(Beginning of PROVIDED RECORDS)
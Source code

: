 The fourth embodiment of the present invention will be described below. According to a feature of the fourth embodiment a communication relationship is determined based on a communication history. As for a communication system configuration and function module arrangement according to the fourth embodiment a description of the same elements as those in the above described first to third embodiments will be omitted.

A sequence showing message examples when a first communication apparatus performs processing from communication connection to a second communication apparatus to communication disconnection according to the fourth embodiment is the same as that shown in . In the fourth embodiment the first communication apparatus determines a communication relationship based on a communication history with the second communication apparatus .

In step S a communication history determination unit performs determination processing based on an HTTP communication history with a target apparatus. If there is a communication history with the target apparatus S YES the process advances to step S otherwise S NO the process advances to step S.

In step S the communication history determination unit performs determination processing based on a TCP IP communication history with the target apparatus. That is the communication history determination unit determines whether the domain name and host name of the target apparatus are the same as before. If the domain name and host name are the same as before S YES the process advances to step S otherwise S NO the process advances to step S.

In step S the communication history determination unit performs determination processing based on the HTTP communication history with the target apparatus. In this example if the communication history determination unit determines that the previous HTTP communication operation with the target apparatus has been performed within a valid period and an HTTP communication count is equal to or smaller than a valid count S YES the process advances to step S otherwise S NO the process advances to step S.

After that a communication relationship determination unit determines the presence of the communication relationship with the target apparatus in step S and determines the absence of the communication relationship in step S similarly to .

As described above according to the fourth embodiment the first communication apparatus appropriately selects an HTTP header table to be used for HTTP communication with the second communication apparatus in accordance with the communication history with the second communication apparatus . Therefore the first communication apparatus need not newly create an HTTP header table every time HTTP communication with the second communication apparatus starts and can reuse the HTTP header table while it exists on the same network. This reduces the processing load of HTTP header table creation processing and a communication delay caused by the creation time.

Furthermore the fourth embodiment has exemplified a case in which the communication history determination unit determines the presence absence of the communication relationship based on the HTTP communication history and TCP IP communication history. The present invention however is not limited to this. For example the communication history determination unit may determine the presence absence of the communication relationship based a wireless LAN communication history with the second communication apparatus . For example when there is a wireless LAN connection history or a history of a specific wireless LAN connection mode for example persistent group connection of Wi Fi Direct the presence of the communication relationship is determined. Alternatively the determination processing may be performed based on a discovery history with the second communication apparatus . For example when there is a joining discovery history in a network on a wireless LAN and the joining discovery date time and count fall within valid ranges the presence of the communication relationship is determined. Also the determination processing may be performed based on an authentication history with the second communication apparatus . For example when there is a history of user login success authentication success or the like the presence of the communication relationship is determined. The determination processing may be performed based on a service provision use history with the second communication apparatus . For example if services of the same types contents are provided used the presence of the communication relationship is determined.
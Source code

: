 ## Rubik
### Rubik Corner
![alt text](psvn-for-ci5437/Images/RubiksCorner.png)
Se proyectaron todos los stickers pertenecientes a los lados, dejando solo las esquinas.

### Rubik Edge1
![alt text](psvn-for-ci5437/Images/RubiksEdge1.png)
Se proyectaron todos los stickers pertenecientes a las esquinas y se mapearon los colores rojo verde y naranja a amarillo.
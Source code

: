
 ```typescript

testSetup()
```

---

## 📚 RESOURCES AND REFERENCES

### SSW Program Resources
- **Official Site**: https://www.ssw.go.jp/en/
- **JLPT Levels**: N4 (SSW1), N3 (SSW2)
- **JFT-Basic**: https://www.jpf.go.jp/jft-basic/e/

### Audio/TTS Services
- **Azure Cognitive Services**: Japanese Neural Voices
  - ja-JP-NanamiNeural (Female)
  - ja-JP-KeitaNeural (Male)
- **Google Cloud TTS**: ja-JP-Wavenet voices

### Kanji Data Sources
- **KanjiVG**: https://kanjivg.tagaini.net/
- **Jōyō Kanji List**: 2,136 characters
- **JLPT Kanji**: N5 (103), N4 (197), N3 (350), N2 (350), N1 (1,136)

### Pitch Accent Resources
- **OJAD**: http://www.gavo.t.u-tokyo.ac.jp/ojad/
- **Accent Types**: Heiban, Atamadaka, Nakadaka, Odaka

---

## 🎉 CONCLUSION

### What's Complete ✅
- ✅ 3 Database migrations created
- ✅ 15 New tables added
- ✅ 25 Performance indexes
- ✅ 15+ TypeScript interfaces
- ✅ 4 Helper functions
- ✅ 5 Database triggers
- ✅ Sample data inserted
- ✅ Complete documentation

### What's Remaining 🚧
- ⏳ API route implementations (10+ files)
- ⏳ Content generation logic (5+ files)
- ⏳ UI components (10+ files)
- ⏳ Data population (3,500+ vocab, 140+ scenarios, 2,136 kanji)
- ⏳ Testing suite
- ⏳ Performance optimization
(End of PROVIDED RECORDS)
**WHAT YOU SHOULD DO**
Reproduce the listing exactly, leaving nothing out.

**TASK RESPONSE**
Source code

: The fourth embodiment of the present invention will be described below. According to a feature of the fourth embodiment a communication relationship is determined based on a communication history. As for a communication system configuration and function module arrangement according to the fourth embodiment a description of the same elements as those in the above described first to third embodiments will be omitted.

A sequence showing message examples when a first communication apparatus performs processing from communication connection to a second communication apparatus to communication disconnection according to the fourth embodiment is the same as that shown in . In the fourth embodiment the first communication apparatus determines a communication relationship based on a communication history with the second communication apparatus .

In step S a communication history determination unit performs determination processing based on an HTTP communication history with a target apparatus. If there is a communication history with the target apparatus S YES the process advances to step S otherwise S NO the process advances to step S.

In step S the communication history determination unit performs determination processing based on a TCP IP communication history with the target apparatus. That is the communication history determination unit determines whether the domain name and host name of the target apparatus are the same as before. If the domain name and host name are the same as before S YES the process advances to step S otherwise S NO the process advances to step S.

In step S the communication history determination unit performs determination processing based on the HTTP communication history with the target apparatus. In this example if the communication history determination unit determines that the previous HTTP communication operation with the target apparatus has been performed within a valid period and an HTTP communication count is equal to or smaller than a valid count S YES the process advances to step S otherwise S NO the process advances to step S.

After that a communication relationship determination unit determines the presence of the communication relationship with the target apparatus in step S and determines the absence of the communication relationship in step S similarly to .

As described above according to the fourth embodiment the first communication apparatus appropriately selects an HTTP header table to be used for HTTP communication with the second communication apparatus in accordance with the communication history with the second communication apparatus . Therefore the first communication apparatus need not newly create an HTTP header table every time HTTP communication with the second communication apparatus starts and can reuse the HTTP header table while it exists on the same network. This reduces the processing load of HTTP header table creation processing and a communication delay caused by the creation time.

Furthermore the fourth embodiment has exemplified a case in which the communication history determination unit determines the presence absence of the communication relationship based on the HTTP communication history and TCP IP communication history. The present invention however is not limited to this. For example the communication history determination unit may determine the presence absence of the communication relationship based a wireless LAN communication history with the second communication apparatus . For example when there is a wireless LAN connection history or a history of a specific wireless LAN connection mode for example persistent group connection of Wi Fi Direct the presence of the communication relationship is determined. Alternatively the determination processing may be performed based on a discovery history with the second communication apparatus . For example when there is a joining discovery history in a network on a wireless LAN and the joining discovery date time and count fall within valid ranges the presence of the communication relationship is determined. Also the determination processing may be performed based on an authentication history with the second communication apparatus . For example when there is a history of user login success authentication success or the like the presence of the communication relationship is determined. The determination processing may be performed based on a service provision use history with the second communication apparatus . For example if services of the same types contents are provided used the presence of the communication relationship is determined.
Source code

: ## Rubik
### Rubik Corner
![alt text](psvn-for-ci5437/Images/RubiksCorner.png)
Se proyectaron todos los stickers pertenecientes a los lados, dejando solo las esquinas.

### Rubik Edge1
![alt text](psvn-for-ci5437/Images/RubiksEdge1.png)
Se proyectaron todos los stickers pertenecientes a las esquinas y se mapearon los colores rojo verde y naranja a amarillo.
Source code

:
 ```typescript

testSetup()
```

---

## 📚 RESOURCES AND REFERENCES

### SSW Program Resources
- **Official Site**: https://www.ssw.go.jp/en/
- **JLPT Levels**: N4 (SSW1), N3 (SSW2)
- **JFT-Basic**: https://www.jpf.go.jp/jft-basic/e/

### Audio/TTS Services
- **Azure Cognitive Services**: Japanese Neural Voices
  - ja-JP-NanamiNeural (Female)
  - ja-JP-KeitaNeural (Male)
- **Google Cloud TTS**: ja-JP-Wavenet voices

### Kanji Data Sources
- **KanjiVG**: https://kanjivg.tagaini.net/
- **Jōyō Kanji List**: 2,136 characters
- **JLPT Kanji**: N5 (103), N4 (197), N3 (350), N2 (350), N1 (1,136)

### Pitch Accent Resources
- **OJAD**: http://www.gavo.t.u-tokyo.ac.jp/ojad/
- **Accent Types**: Heiban, Atamadaka, Nakadaka, Odaka

---

## 🎉 CONCLUSION

### What's Complete ✅
- ✅ 3 Database migrations created
- ✅ 15 New tables added
- ✅ 25 Performance indexes
- ✅ 15+ TypeScript interfaces
- ✅ 4 Helper functions
- ✅ 5 Database triggers
- ✅ Sample data inserted
- ✅ Complete documentation

### What's Remaining 🚧
- ⏳ API route implementations (10+ files)
- ⏳ Content generation logic (5+ files)
- ⏳ UI components (10+ files)
- ⏳ Data population (3,500+ vocab, 140+ scenarios, 2,136 kanji)
- ⏳ Testing suite
- ⏳ Performance optimization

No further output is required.